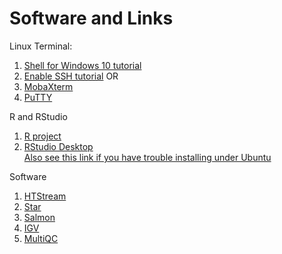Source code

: # Software and Links

Linux Terminal:
1. [Shell for Windows 10 tutorial](https://www.howtogeek.com/249966/how-to-install-and-use-the-linux-bash-shell-on-windows-10/)
1. [Enable SSH tutorial](https://ittutorials.net/microsoft/windows-10/enable-ssh-windows-10-command-prompt/)
OR
1. [MobaXterm](https://mobaxterm.mobatek.net/)
1. [PuTTY](http://www.putty.org/)


R and RStudio
1. [R project](https://www.r-project.org/)
1. [RStudio Desktop](https://rstudio.com/products/rstudio/download/#download)  
    [Also see this link if you have trouble installing under Ubuntu](https://computingforgeeks.com/how-to-install-r-and-rstudio-on-ubuntu-debian-mint/)

Software
1. [HTStream](https://github.com/s4hts/HTStream)
1. [Star](https://github.com/alexdobin/STAR)
1. [Salmon](https://salmon.readthedocs.io/en/latest/)
1. [IGV](http://software.broadinstitute.org/software/igv/)
1. [MultiQC](https://multiqc.info/)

• _Your goal_: For each line above that contains the word "windows", make a copy.

• _Response area_:
1. [Shell for Windows 10 tutorial](https://www.howtogeek.com/249966/how-to-install-and-use-the-linux-bash-shell-on-windows-10/)
1. [Enable SSH tutorial](https://ittutorials.net/microsoft/windows-10/enable-ssh-windows-10-command-prompt/)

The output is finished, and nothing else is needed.